→ **TASK DESCRIPTION**:
Filter the records below down to lines containing "assets".

(Dataset excerpts)
Start of Block

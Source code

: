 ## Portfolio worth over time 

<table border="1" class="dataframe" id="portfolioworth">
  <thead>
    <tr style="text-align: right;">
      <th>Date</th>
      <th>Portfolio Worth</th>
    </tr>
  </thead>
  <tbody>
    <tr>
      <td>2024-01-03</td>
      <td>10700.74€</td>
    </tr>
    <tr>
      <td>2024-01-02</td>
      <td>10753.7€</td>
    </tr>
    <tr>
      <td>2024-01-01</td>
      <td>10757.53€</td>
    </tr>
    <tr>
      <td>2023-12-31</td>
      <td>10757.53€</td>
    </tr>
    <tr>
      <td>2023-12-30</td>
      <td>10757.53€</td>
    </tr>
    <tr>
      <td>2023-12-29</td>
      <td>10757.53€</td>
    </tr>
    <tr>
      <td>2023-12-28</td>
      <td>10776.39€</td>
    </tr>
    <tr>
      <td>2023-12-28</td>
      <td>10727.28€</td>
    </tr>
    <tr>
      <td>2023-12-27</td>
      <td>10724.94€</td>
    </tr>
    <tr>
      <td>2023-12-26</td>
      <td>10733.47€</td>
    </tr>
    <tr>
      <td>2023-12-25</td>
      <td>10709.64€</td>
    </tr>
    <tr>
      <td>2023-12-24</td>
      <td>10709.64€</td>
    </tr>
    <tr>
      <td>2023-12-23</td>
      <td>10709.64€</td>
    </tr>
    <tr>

End of Block
Start of Block

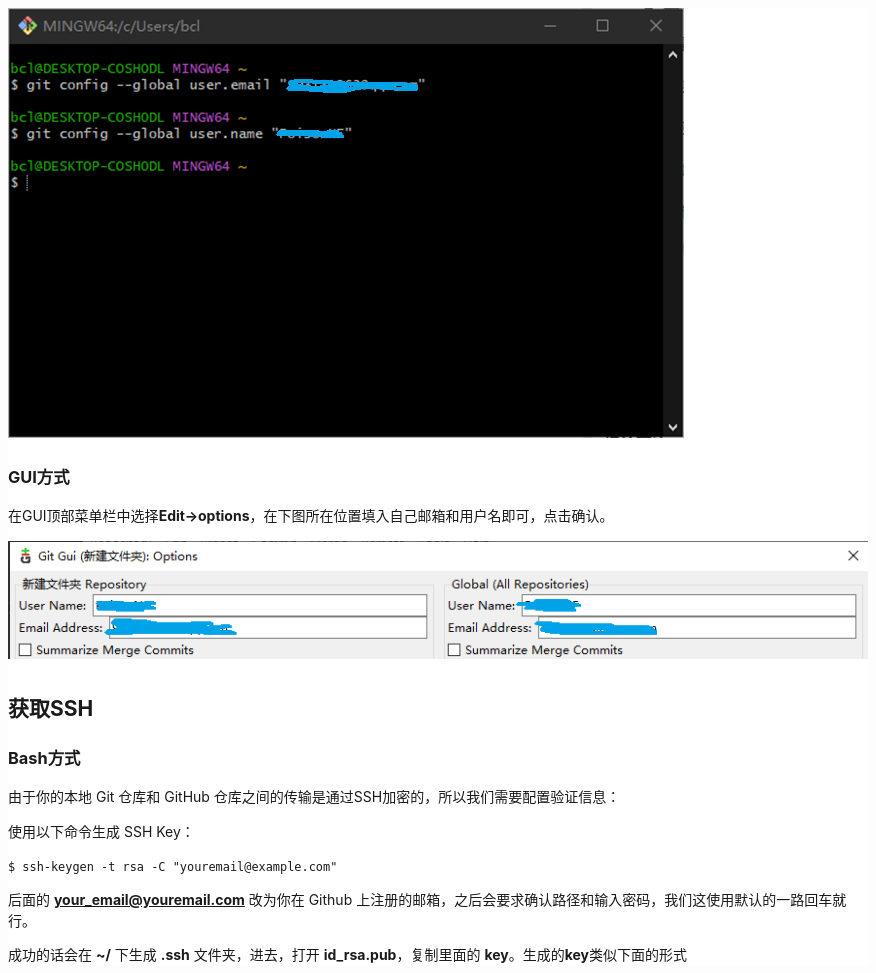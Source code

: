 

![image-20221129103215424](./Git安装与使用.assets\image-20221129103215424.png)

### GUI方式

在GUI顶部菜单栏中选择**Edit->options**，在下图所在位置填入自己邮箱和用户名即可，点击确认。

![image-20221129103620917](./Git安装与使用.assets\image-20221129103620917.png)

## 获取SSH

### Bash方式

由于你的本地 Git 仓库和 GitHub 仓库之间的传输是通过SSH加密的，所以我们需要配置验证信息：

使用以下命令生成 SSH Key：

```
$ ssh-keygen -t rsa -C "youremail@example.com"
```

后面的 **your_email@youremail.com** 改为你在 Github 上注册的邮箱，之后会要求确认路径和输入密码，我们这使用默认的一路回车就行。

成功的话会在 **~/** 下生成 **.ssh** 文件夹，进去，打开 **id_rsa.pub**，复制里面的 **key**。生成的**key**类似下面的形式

End of Block

→ **OUTPUT FOR THIS TASK**:
![image-20221129103215424](./Git安装与使用.assets\image-20221129103215424.png)
![image-20221129103620917](./Git安装与使用.assets\image-20221129103620917.png)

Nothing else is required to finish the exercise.